Output every entry below word for word, minus the images.
Supplied records Block Start
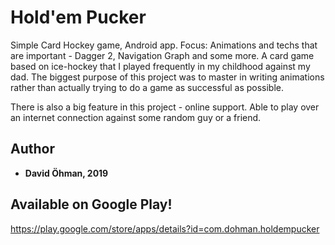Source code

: # Hold'em Pucker
Simple Card Hockey game, Android app. Focus: Animations and techs that are important - Dagger 2, Navigation Graph and some more. A card game based on ice-hockey that I played frequently in my childhood against my dad. The biggest purpose of this project was to master in writing animations rather than actually trying to do a game as successful as possible.

There is also a big feature in this project - online support. Able to play over an internet connection against some random guy or a friend.

## Author
* **David Öhman, 2019**

## Available on Google Play!
https://play.google.com/store/apps/details?id=com.dohman.holdempucker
Supplied records Block End
## Result for this exercise
Source code

: # Hold'em Pucker
Simple Card Hockey game, Android app. Focus: Animations and techs that are important - Dagger 2, Navigation Graph and some more. A card game based on ice-hockey that I played frequently in my childhood against my dad. The biggest purpose of this project was to master in writing animations rather than actually trying to do a game as successful as possible.

There is also a big feature in this project - online support. Able to play over an internet connection against some random guy or a friend.

## Author
* **David Öhman, 2019**

## Available on Google Play!
https://play.google.com/store/apps/details?id=com.dohman.holdempucker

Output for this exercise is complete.